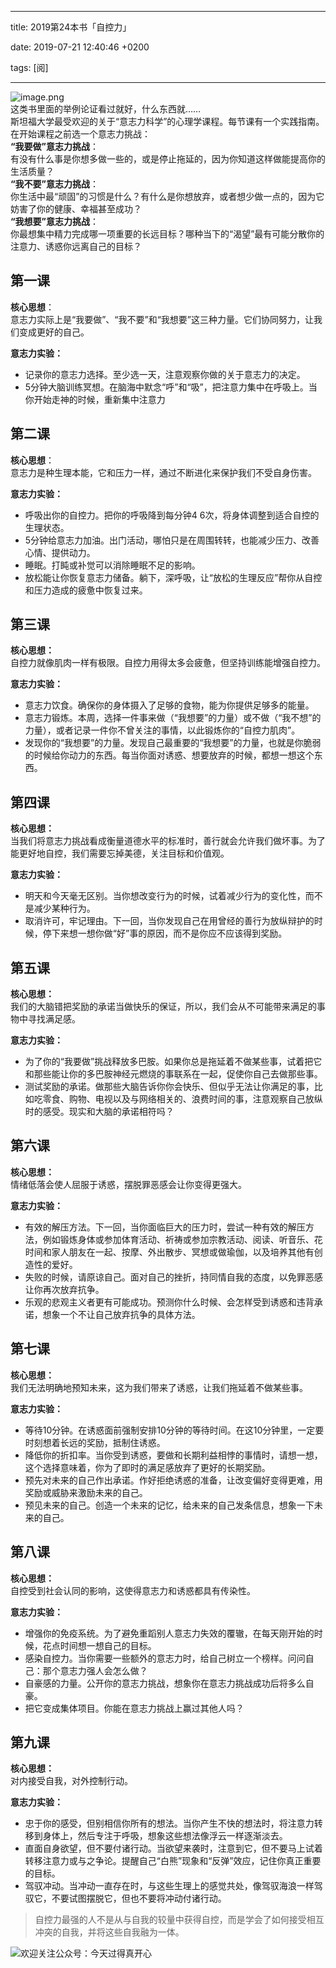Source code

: 
---

title: 2019第24本书「自控力」

date: 2019-07-21 12:40:46 +0200

tags: [阅]

---
![image.png](https://cdn.nlark.com/yuque/0/2019/png/124911/1563899362876-7485a9d8-6073-480d-9a25-5a77bcba2a2b.png#align=left&display=inline&height=250&name=image.png&originHeight=500&originWidth=355&size=130264&status=done&width=177.5)<br />这类书里面的举例论证看过就好，什么东西就……<br />斯坦福大学最受欢迎的关于“意志力科学”的心理学课程。每节课有一个实践指南。在开始课程之前选一个意志力挑战：<br />**“我要做”意志力挑战**：<br />有没有什么事是你想多做一些的，或是停止拖延的，因为你知道这样做能提高你的生活质量？<br />**“我不要”意志力挑战**：<br />你生活中最“顽固”的习惯是什么？有什么是你想放弃，或者想少做一点的，因为它妨害了你的健康、幸福甚至成功？<br />**“我想要”意志力挑战**：<br />你最想集中精力完成哪一项重要的长远目标？哪种当下的“渴望”最有可能分散你的注意力、诱惑你远离自己的目标？

## 第一课
**核心思想**：<br />意志力实际上是“我要做”、“我不要”和“我想要”这三种力量。它们协同努力，让我们变成更好的自己。

**意志力实验：**

- 记录你的意志力选择。至少选一天，注意观察你做的关于意志力的决定。
- 5分钟大脑训练冥想。在脑海中默念“呼”和“吸”，把注意力集中在呼吸上。当你开始走神的时候，重新集中注意力

## 第二课
**核心思想**：<br />意志力是种生理本能，它和压力一样，通过不断进化来保护我们不受自身伤害。

**意志力实验：**

- 呼吸出你的自控力。把你的呼吸降到每分钟4 6次，将身体调整到适合自控的生理状态。
- 5分钟给意志力加油。出门活动，哪怕只是在周围转转，也能减少压力、改善心情、提供动力。
- 睡眠。打盹或补觉可以消除睡眠不足的影响。
- 放松能让你恢复意志力储备。躺下，深呼吸，让“放松的生理反应”帮你从自控和压力造成的疲惫中恢复过来。

## 第三课
**核心思想：**<br />自控力就像肌肉一样有极限。自控力用得太多会疲惫，但坚持训练能增强自控力。

**意志力实验：**

- 意志力饮食。确保你的身体摄入了足够的食物，能为你提供足够多的能量。
- 意志力锻炼。本周，选择一件事来做（“我想要”的力量）或不做（“我不想”的力量），或者记录一件你不曾关注的事情，以此锻炼你的“自控力肌肉”。
- 发现你的“我想要”的力量。发现自己最重要的“我想要”的力量，也就是你脆弱的时候给你动力的东西。每当你面对诱惑、想要放弃的时候，都想一想这个东西。

## 第四课
**核心思想：**<br />当我们将意志力挑战看成衡量道德水平的标准时，善行就会允许我们做坏事。为了能更好地自控，我们需要忘掉美德，关注目标和价值观。

**意志力实验：**

- 明天和今天毫无区别。当你想改变行为的时候，试着减少行为的变化性，而不是减少某种行为。
- 取消许可，牢记理由。下一回，当你发现自己在用曾经的善行为放纵辩护的时候，停下来想一想你做“好”事的原因，而不是你应不应该得到奖励。

## 第五课
**核心思想：**<br />我们的大脑错把奖励的承诺当做快乐的保证，所以，我们会从不可能带来满足的事物中寻找满足感。

**意志力实验：**

- 为了你的“我要做”挑战释放多巴胺。如果你总是拖延着不做某些事，试着把它和那些能让你的多巴胺神经元燃烧的事联系在一起，促使你自己去做那些事。
- 测试奖励的承诺。做那些大脑告诉你你会快乐、但似乎无法让你满足的事，比如吃零食、购物、电视以及与网络相关的、浪费时间的事，注意观察自己放纵时的感受。现实和大脑的承诺相符吗？

## 第六课
**核心思想：**<br />情绪低落会使人屈服于诱惑，摆脱罪恶感会让你变得更强大。

**意志力实验：**

- 有效的解压方法。下一回，当你面临巨大的压力时，尝试一种有效的解压方法，例如锻炼身体或参加体育活动、祈祷或参加宗教活动、阅读、听音乐、花时间和家人朋友在一起、按摩、外出散步、冥想或做瑜伽，以及培养其他有创造性的爱好。
- 失败的时候，请原谅自己。面对自己的挫折，持同情自我的态度，以免罪恶感让你再次放弃抗争。
- 乐观的悲观主义者更有可能成功。预测你什么时候、会怎样受到诱惑和违背承诺，想象一个不让自己放弃抗争的具体方法。

## 第七课
**核心思想：**<br />我们无法明确地预知未来，这为我们带来了诱惑，让我们拖延着不做某些事。

**意志力实验：**

- 等待10分钟。在诱惑面前强制安排10分钟的等待时间。在这10分钟里，一定要时刻想着长远的奖励，抵制住诱惑。
- 降低你的折扣率。当你受到诱惑，要做和长期利益相悖的事情时，请想一想，这个选择意味着，你为了即时的满足感放弃了更好的长期奖励。
- 预先对未来的自己作出承诺。作好拒绝诱惑的准备，让改变偏好变得更难，用奖励或威胁来激励未来的自己。
- 预见未来的自己。创造一个未来的记忆，给未来的自己发条信息，想象一下未来的自己。

## 第八课
**核心思想：**<br />自控受到社会认同的影响，这使得意志力和诱惑都具有传染性。

**意志力实验：**

- 增强你的免疫系统。为了避免重蹈别人意志力失效的覆辙，在每天刚开始的时候，花点时间想一想自己的目标。
- 感染自控力。当你需要一些额外的意志力时，给自己树立一个榜样。问问自己：那个意志力强人会怎么做？
- 自豪感的力量。公开你的意志力挑战，想象你在意志力挑战成功后将多么自豪。
- 把它变成集体项目。你能在意志力挑战上赢过其他人吗？

## 第九课
**核心思想：**<br />对内接受自我，对外控制行动。

**意志力实验：**

- 忠于你的感受，但别相信你所有的想法。当你产生不快的想法时，将注意力转移到身体上，然后专注于呼吸，想象这些想法像浮云一样逐渐淡去。
- 直面自身欲望，但不要付诸行动。当欲望来袭时，注意到它，但不要马上试着转移注意力或与之争论。提醒自己“白熊”现象和“反弹”效应，记住你真正重要的目标。
- 驾驭冲动。当冲动一直存在时，与这些生理上的感觉共处，像驾驭海浪一样驾驭它，不要试图摆脱它，但也不要将冲动付诸行动。

> 自控力最强的人不是从与自我的较量中获得自控，而是学会了如何接受相互冲突的自我，并将这些自我融为一体。


![欢迎关注公众号：今天过得真开心](https://cdn.nlark.com/yuque/0/2019/jpeg/124911/1563560576436-005ac633-aaf1-4373-a54b-3bc4f3cbced8.jpeg#align=left&display=inline&height=430&name=qrcode_happyissad_1.jpg&originHeight=430&originWidth=430&size=39990&status=done&width=430)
▬▬▬▬▬▬▬▬▬▬
Write the entries out again word for word. Omit all pictures from them.

SOLUTION BELOW –
Source code

: 
---

title: 2019第24本书「自控力」

date: 2019-07-21 12:40:46 +0200

tags: [阅]

---
![image.png](https://cdn.nlark.com/yuque/0/2019/png/124911/1563899362876-7485a9d8-6073-480d-9a25-5a77bcba2a2b.png#align=left&display=inline&height=250&name=image.png&originHeight=500&originWidth=355&size=130264&status=done&width=177.5)<br />这类书里面的举例论证看过就好，什么东西就……<br />斯坦福大学最受欢迎的关于“意志力科学”的心理学课程。每节课有一个实践指南。在开始课程之前选一个意志力挑战：<br />**“我要做”意志力挑战**：<br />有没有什么事是你想多做一些的，或是停止拖延的，因为你知道这样做能提高你的生活质量？<br />**“我不要”意志力挑战**：<br />你生活中最“顽固”的习惯是什么？有什么是你想放弃，或者想少做一点的，因为它妨害了你的健康、幸福甚至成功？<br />**“我想要”意志力挑战**：<br />你最想集中精力完成哪一项重要的长远目标？哪种当下的“渴望”最有可能分散你的注意力、诱惑你远离自己的目标？

## 第一课
**核心思想**：<br />意志力实际上是“我要做”、“我不要”和“我想要”这三种力量。它们协同努力，让我们变成更好的自己。

**意志力实验：**

- 记录你的意志力选择。至少选一天，注意观察你做的关于意志力的决定。
- 5分钟大脑训练冥想。在脑海中默念“呼”和“吸”，把注意力集中在呼吸上。当你开始走神的时候，重新集中注意力

## 第二课
**核心思想**：<br />意志力是种生理本能，它和压力一样，通过不断进化来保护我们不受自身伤害。

**意志力实验：**

- 呼吸出你的自控力。把你的呼吸降到每分钟4 6次，将身体调整到适合自控的生理状态。
- 5分钟给意志力加油。出门活动，哪怕只是在周围转转，也能减少压力、改善心情、提供动力。
- 睡眠。打盹或补觉可以消除睡眠不足的影响。
- 放松能让你恢复意志力储备。躺下，深呼吸，让“放松的生理反应”帮你从自控和压力造成的疲惫中恢复过来。

## 第三课
**核心思想：**<br />自控力就像肌肉一样有极限。自控力用得太多会疲惫，但坚持训练能增强自控力。

**意志力实验：**

- 意志力饮食。确保你的身体摄入了足够的食物，能为你提供足够多的能量。
- 意志力锻炼。本周，选择一件事来做（“我想要”的力量）或不做（“我不想”的力量），或者记录一件你不曾关注的事情，以此锻炼你的“自控力肌肉”。
- 发现你的“我想要”的力量。发现自己最重要的“我想要”的力量，也就是你脆弱的时候给你动力的东西。每当你面对诱惑、想要放弃的时候，都想一想这个东西。

## 第四课
**核心思想：**<br />当我们将意志力挑战看成衡量道德水平的标准时，善行就会允许我们做坏事。为了能更好地自控，我们需要忘掉美德，关注目标和价值观。

**意志力实验：**

- 明天和今天毫无区别。当你想改变行为的时候，试着减少行为的变化性，而不是减少某种行为。
- 取消许可，牢记理由。下一回，当你发现自己在用曾经的善行为放纵辩护的时候，停下来想一想你做“好”事的原因，而不是你应不应该得到奖励。

## 第五课
**核心思想：**<br />我们的大脑错把奖励的承诺当做快乐的保证，所以，我们会从不可能带来满足的事物中寻找满足感。

**意志力实验：**

- 为了你的“我要做”挑战释放多巴胺。如果你总是拖延着不做某些事，试着把它和那些能让你的多巴胺神经元燃烧的事联系在一起，促使你自己去做那些事。
- 测试奖励的承诺。做那些大脑告诉你你会快乐、但似乎无法让你满足的事，比如吃零食、购物、电视以及与网络相关的、浪费时间的事，注意观察自己放纵时的感受。现实和大脑的承诺相符吗？

## 第六课
**核心思想：**<br />情绪低落会使人屈服于诱惑，摆脱罪恶感会让你变得更强大。

**意志力实验：**

- 有效的解压方法。下一回，当你面临巨大的压力时，尝试一种有效的解压方法，例如锻炼身体或参加体育活动、祈祷或参加宗教活动、阅读、听音乐、花时间和家人朋友在一起、按摩、外出散步、冥想或做瑜伽，以及培养其他有创造性的爱好。
- 失败的时候，请原谅自己。面对自己的挫折，持同情自我的态度，以免罪恶感让你再次放弃抗争。
- 乐观的悲观主义者更有可能成功。预测你什么时候、会怎样受到诱惑和违背承诺，想象一个不让自己放弃抗争的具体方法。

## 第七课
**核心思想：**<br />我们无法明确地预知未来，这为我们带来了诱惑，让我们拖延着不做某些事。

**意志力实验：**

- 等待10分钟。在诱惑面前强制安排10分钟的等待时间。在这10分钟里，一定要时刻想着长远的奖励，抵制住诱惑。
- 降低你的折扣率。当你受到诱惑，要做和长期利益相悖的事情时，请想一想，这个选择意味着，你为了即时的满足感放弃了更好的长期奖励。
- 预先对未来的自己作出承诺。作好拒绝诱惑的准备，让改变偏好变得更难，用奖励或威胁来激励未来的自己。
- 预见未来的自己。创造一个未来的记忆，给未来的自己发条信息，想象一下未来的自己。

## 第八课
**核心思想：**<br />自控受到社会认同的影响，这使得意志力和诱惑都具有传染性。

**意志力实验：**

- 增强你的免疫系统。为了避免重蹈别人意志力失效的覆辙，在每天刚开始的时候，花点时间想一想自己的目标。
- 感染自控力。当你需要一些额外的意志力时，给自己树立一个榜样。问问自己：那个意志力强人会怎么做？
- 自豪感的力量。公开你的意志力挑战，想象你在意志力挑战成功后将多么自豪。
- 把它变成集体项目。你能在意志力挑战上赢过其他人吗？

## 第九课
**核心思想：**<br />对内接受自我，对外控制行动。

**意志力实验：**

- 忠于你的感受，但别相信你所有的想法。当你产生不快的想法时，将注意力转移到身体上，然后专注于呼吸，想象这些想法像浮云一样逐渐淡去。
- 直面自身欲望，但不要付诸行动。当欲望来袭时，注意到它，但不要马上试着转移注意力或与之争论。提醒自己“白熊”现象和“反弹”效应，记住你真正重要的目标。
- 驾驭冲动。当冲动一直存在时，与这些生理上的感觉共处，像驾驭海浪一样驾驭它，不要试图摆脱它，但也不要将冲动付诸行动。

> 自控力最强的人不是从与自我的较量中获得自控，而是学会了如何接受相互冲突的自我，并将这些自我融为一体。


![欢迎关注公众号：今天过得真开心](https://cdn.nlark.com/yuque/0/2019/jpeg/124911/1563560576436-005ac633-aaf1-4373-a54b-3bc4f3cbced8.jpeg#align=left&display=inline&height=430&name=qrcode_happyissad_1.jpg&originHeight=430&originWidth=430&size=39990&status=done&width=430)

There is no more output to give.